We went back out into the yard, where workers were loading up a wooden-wheeled horse cart with piles of rawhide. A white goat with a black head wandered over, and Hafizurrahman stopped to scratch it behind the ear, composing himself.
* * *
A dozen miles or so from Kanpur, the town of Unnao has a much smaller cluster of about a dozen tanneries. It’s hard for a tannery to be spotless, but Kings International, a manufacturer of high-end saddlery and a small quantity of bags and belts for the luxury export market, came close. Bougainvillea spilled over the whitewashed outer walls. A gardener was snipping away at the topiary bushes, near a sign that said,
REAL TIME EFFLUENT QUALITY MONITORING STATION
WE FIGHT POLLUTION AND SAFEGUARD THE ENVIRONMENT
The spacious reception area had black leather sofas, and bright tropical fish were darting back and forth in an aquarium. A display case of leather handbags looked ready for tags from Gucci and Hermès and Givenchy. There were framed mission statements and vision statements and no smoking signs and trade magazines to read while I waited to see the owner of the tannery, Taj Alam, who was also the president of the Uttar Pradesh Leather Industries Association.
He appeared after a few minutes, full of apologies for keeping me waiting. Late forties perhaps, coal-black hair, snow-white beard, beaming smile, and fluent English. He ushered me into his air-conditioned office and plunked himself down in a $500 executive chair behind a glass-topped desk. There was an ornate grandfather clock in one corner and shelves of testimonial plaques, industry awards, and equestrian-themed knickknacks. Yet for all the differences in style, décor, and no doubt net worth, listening to him was like listening to Hafizurrahman in stereo.

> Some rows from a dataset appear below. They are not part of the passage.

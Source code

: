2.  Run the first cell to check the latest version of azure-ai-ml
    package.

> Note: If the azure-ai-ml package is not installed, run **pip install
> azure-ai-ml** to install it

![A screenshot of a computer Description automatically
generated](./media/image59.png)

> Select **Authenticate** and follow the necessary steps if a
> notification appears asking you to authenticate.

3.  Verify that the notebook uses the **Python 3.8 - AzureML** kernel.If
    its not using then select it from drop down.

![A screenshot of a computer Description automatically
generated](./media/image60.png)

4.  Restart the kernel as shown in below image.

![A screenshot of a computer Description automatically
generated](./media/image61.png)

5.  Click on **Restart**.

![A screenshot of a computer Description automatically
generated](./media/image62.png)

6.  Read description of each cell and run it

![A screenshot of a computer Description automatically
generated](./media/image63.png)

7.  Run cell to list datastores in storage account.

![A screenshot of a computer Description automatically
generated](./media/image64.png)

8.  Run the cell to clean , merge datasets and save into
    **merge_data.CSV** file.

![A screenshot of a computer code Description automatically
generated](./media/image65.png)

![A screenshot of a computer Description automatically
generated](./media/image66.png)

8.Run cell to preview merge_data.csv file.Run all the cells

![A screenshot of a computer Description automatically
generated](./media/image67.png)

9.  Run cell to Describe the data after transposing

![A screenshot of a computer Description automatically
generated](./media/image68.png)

“Okay, we are a religious minority,” he said. “We cannot say whether you have to bury your dead, or throw your dead away, or burn them in a crematorium, or burn them on the banks of the river Ganges. On that we cannot speak. But the mela, yes. They close the tanning sector for a month. You cannot process leather, you cannot make shoes, we lose billions of rupees, and how much can you store for a rainy day? But you have ten million people shitting in the river, urinating there, throwing stuff on the ghats. And that in itself is a tremendous pollution thing!”

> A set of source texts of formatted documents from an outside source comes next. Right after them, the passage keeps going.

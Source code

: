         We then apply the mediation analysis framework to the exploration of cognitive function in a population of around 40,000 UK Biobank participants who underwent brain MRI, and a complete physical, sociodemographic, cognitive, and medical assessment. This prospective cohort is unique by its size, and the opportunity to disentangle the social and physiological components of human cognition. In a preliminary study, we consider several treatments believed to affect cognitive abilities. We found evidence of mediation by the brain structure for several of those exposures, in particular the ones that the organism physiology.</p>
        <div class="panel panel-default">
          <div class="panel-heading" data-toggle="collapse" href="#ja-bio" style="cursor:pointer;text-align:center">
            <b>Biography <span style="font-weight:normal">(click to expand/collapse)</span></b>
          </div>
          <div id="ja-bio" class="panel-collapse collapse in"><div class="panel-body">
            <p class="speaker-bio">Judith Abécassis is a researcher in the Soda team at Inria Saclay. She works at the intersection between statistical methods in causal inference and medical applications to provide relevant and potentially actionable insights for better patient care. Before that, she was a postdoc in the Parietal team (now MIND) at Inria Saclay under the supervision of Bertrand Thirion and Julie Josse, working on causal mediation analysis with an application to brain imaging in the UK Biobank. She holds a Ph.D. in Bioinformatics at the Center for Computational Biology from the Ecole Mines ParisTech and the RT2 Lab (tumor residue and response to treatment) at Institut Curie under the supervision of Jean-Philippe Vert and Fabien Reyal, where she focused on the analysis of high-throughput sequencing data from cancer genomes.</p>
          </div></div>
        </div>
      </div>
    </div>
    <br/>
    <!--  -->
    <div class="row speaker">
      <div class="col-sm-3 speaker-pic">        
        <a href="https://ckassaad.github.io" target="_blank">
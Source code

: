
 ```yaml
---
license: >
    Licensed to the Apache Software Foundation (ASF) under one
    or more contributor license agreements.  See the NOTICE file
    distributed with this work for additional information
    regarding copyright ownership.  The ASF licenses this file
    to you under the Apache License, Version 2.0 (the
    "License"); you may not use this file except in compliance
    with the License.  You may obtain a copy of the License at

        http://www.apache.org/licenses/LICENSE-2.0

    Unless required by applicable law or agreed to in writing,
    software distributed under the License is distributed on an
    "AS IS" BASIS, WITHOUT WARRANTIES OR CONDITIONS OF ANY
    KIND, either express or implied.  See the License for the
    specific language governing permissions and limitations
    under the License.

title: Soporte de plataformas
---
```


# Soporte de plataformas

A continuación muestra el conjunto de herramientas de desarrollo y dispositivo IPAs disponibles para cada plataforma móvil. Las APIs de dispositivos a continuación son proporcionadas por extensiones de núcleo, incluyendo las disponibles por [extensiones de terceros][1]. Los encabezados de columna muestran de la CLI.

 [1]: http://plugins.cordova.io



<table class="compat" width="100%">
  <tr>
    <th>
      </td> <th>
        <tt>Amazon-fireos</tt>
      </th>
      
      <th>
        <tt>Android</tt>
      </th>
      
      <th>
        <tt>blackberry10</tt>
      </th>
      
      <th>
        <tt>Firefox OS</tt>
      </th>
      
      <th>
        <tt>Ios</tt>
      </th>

A peon brought in a tray of chai and biscuits and small bottles of water.
“Do you know how many other industrial facilities there are in Kanpur?” Alam asked.
I confessed that I didn’t.
“Thirty thousand,” he said. “And will you please tell me, have they imposed any treatment-plant order on any other industry?”
“So why do you think they’ve singled you out?” I asked, though the answer seemed obvious enough: tanning leather was one of the filthiest industries in the world.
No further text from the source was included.